Solemos pensar que los niños que maltratan psicológicamente a sus padres se imponen a golpe de fuerza, pero en realidad esto no siempre es así. Muchos de estos niños recurren a menudo a sofisticadas tácticas de manipulación emocional ya que conocen los puntos débiles de sus padres y no tienen problemas en usarlos a su favor.

Hijos que maltratan a sus padres

¿Cómo actuar ante los niños que maltratan a sus padres? La importancia de una buena educación

Sin duda, la mejor manera de poner freno a los hijos que maltratan a sus padres es a través de una buena educación. Cuando educas a tus hijos con amor y respeto, estableces límites en casa y les enseñas a controlar sus emociones no solo estarás evitando que se conviertan en niños autoritarios, sino que les estarás animando a ser personas más plenas y felices. Sin embargo, educar a los niños es una tarea compleja en la que no bastan las mejores intenciones, sino que también es necesario informarse y poner manos a la obra. He aquí algunas claves que pueden ayudarte a prevenir este problema o ponerle coto cuanto antes.
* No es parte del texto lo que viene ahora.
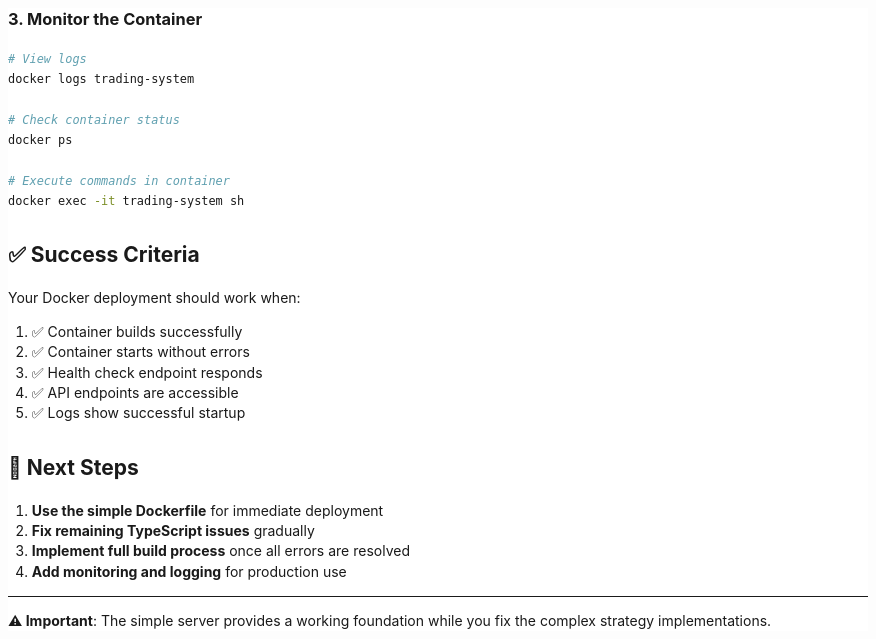 ### 3. Monitor the Container
```bash
# View logs
docker logs trading-system

# Check container status
docker ps

# Execute commands in container
docker exec -it trading-system sh
```

## ✅ Success Criteria

Your Docker deployment should work when:

1. ✅ Container builds successfully
2. ✅ Container starts without errors
3. ✅ Health check endpoint responds
4. ✅ API endpoints are accessible
5. ✅ Logs show successful startup

## 🎯 Next Steps

1. **Use the simple Dockerfile** for immediate deployment
2. **Fix remaining TypeScript issues** gradually
3. **Implement full build process** once all errors are resolved
4. **Add monitoring and logging** for production use

---

**⚠️ Important**: The simple server provides a working foundation while you fix the complex strategy implementations. 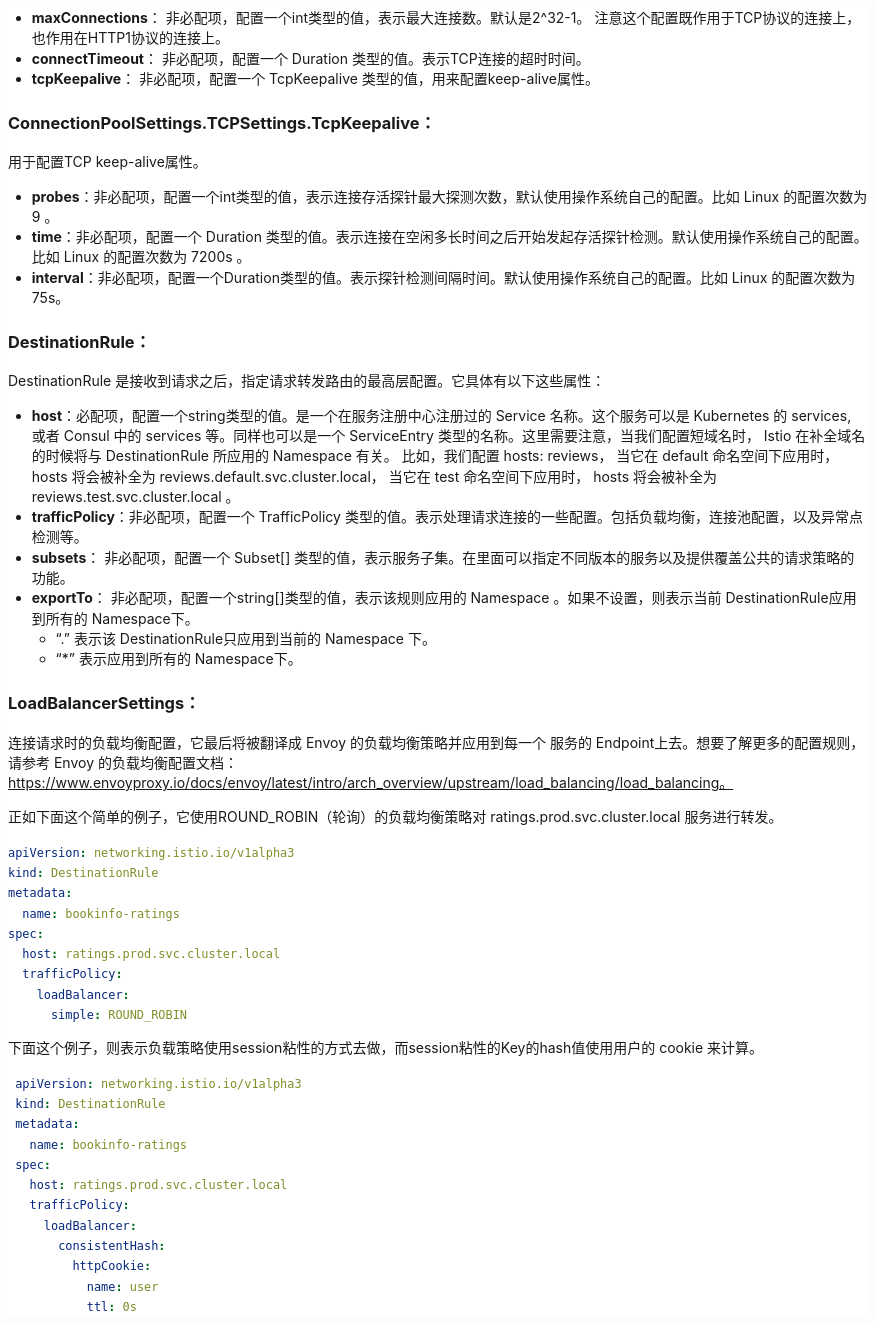 - **maxConnections**： 非必配项，配置一个int类型的值，表示最大连接数。默认是2^32-1。 注意这个配置既作用于TCP协议的连接上，也作用在HTTP1协议的连接上。
- **connectTimeout**： 非必配项，配置一个 Duration 类型的值。表示TCP连接的超时时间。
- **tcpKeepalive**： 非必配项，配置一个 TcpKeepalive 类型的值，用来配置keep-alive属性。

### ConnectionPoolSettings.TCPSettings.TcpKeepalive：

用于配置TCP keep-alive属性。

- **probes**：非必配项，配置一个int类型的值，表示连接存活探针最大探测次数，默认使用操作系统自己的配置。比如 Linux 的配置次数为 9 。
- **time**：非必配项，配置一个 Duration 类型的值。表示连接在空闲多长时间之后开始发起存活探针检测。默认使用操作系统自己的配置。比如 Linux 的配置次数为 7200s 。
- **interval**：非必配项，配置一个Duration类型的值。表示探针检测间隔时间。默认使用操作系统自己的配置。比如 Linux 的配置次数为 75s。

### DestinationRule：

DestinationRule 是接收到请求之后，指定请求转发路由的最高层配置。它具体有以下这些属性：

- **host**：必配项，配置一个string类型的值。是一个在服务注册中心注册过的 Service 名称。这个服务可以是 Kubernetes 的 services, 或者 Consul 中的 services 等。同样也可以是一个 ServiceEntry 类型的名称。这里需要注意，当我们配置短域名时， Istio 在补全域名的时候将与 DestinationRule 所应用的 Namespace 有关。 比如，我们配置  hosts: reviews， 当它在 default 命名空间下应用时，hosts 将会被补全为 reviews.default.svc.cluster.local， 当它在 test 命名空间下应用时， hosts 将会被补全为 reviews.test.svc.cluster.local 。
- **trafficPolicy**：非必配项，配置一个 TrafficPolicy 类型的值。表示处理请求连接的一些配置。包括负载均衡，连接池配置，以及异常点检测等。
- **subsets**： 非必配项，配置一个 Subset[] 类型的值，表示服务子集。在里面可以指定不同版本的服务以及提供覆盖公共的请求策略的功能。
- **exportTo**： 非必配项，配置一个string[]类型的值，表示该规则应用的 Namespace 。如果不设置，则表示当前 DestinationRule应用到所有的 Namespace下。
  - “.” 表示该 DestinationRule只应用到当前的 Namespace 下。
  - “*” 表示应用到所有的 Namespace下。

### LoadBalancerSettings：

连接请求时的负载均衡配置，它最后将被翻译成 Envoy 的负载均衡策略并应用到每一个 服务的 Endpoint上去。想要了解更多的配置规则，请参考 Envoy 的负载均衡配置文档： https://www.envoyproxy.io/docs/envoy/latest/intro/arch_overview/upstream/load_balancing/load_balancing。

正如下面这个简单的例子，它使用ROUND_ROBIN（轮询）的负载均衡策略对 ratings.prod.svc.cluster.local 服务进行转发。

```yaml
apiVersion: networking.istio.io/v1alpha3
kind: DestinationRule
metadata:
  name: bookinfo-ratings
spec:
  host: ratings.prod.svc.cluster.local
  trafficPolicy:
    loadBalancer:
      simple: ROUND_ROBIN

```

下面这个例子，则表示负载策略使用session粘性的方式去做，而session粘性的Key的hash值使用用户的 cookie 来计算。

```yaml
 apiVersion: networking.istio.io/v1alpha3
 kind: DestinationRule
 metadata:
   name: bookinfo-ratings
 spec:
   host: ratings.prod.svc.cluster.local
   trafficPolicy:
     loadBalancer:
       consistentHash:
         httpCookie:
           name: user
           ttl: 0s
```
1. Sigue un estilo educativo coherente

Al educar a tus hijos no solo es importante que evites sobreprotegerlos o ser demasiado autoritario sino también que seas coherente en todo momento. Si le castigas por su mal comportamiento, no le quites el castigo antes de tiempo, ten en cuenta que si el pequeño ve una brecha, la aprovechará. Asimismo, habla con tu pareja sobre las normas en casa, ambos progenitores deben estar de acuerdo y hacer valer las mismas normas con firmeza y amor.

2. Establece normas claras en casa

Los niños necesitan normas claras ya que contribuyen a darle un orden lógico a su mundo. Cuando tus hijos saben lo que esperas exactamente de ellos, no solo se sienten más seguros, sino que pueden regular mejor su comportamiento. Por tanto, establece normas y límites claros y asegúrate de que se cumplan.

3. Desarrolla su empatía desde una edad temprana

Desarrollar la empatía en tus hijos desde una edad temprana les ayudará a ponerse en tu lugar y entender cómo te sientes cuando te insultan o faltan el respeto. Por eso, en lugar de limitarte a castigarles cuando hacen algo mal, siéntate con ellos a reflexionar sobre lo que han hecho mal y sus consecuencias.

4. Enséñale a regular sus emociones

Enseñar a los niños a que controlen sus emociones y ganen en autocontrol es fundamental para su desarrollo. De esta manera no solo serán capaces de regular sus estallidos emocionales y poner freno a su ira, sino que aprenderán a gestionar mejor la frustración, una habilidad que les vendrá como anillo al dedo cuando se conviertan en personas adultas.

5. Educa con el ejemplo

Sin duda, no hay mejor manera de enseñar a los niños a respetar a sus padres que dándoles el ejemplo. Ten en cuenta que los niños aprenden viendo a sus padres, por tanto, edúcales con firmeza, pero también con amor y respeto. Cuando tengas que decirles algo, evita gritarles, humillarles o insultarles y bajo ningún concepto utilices la violencia en casa.

Por último, mantente atento a cualquier señal de agresividad o autoritarismo en tus hijos para que puedas ponerle coto cuanto antes. Y, si en algún momento, la situación va a más y sientes que no puedes controlarlo, busca ayuda de un profesional que pueda orientarte.

Referencias
Pereira, R. et. Al. (2017) Propuesta de definición de violencia filio-parental: consenso de la sociedad española para el estudio de la violencia filio-parental (SEVIFIP). Papeles del Psicólogo; 38(3): 216-223.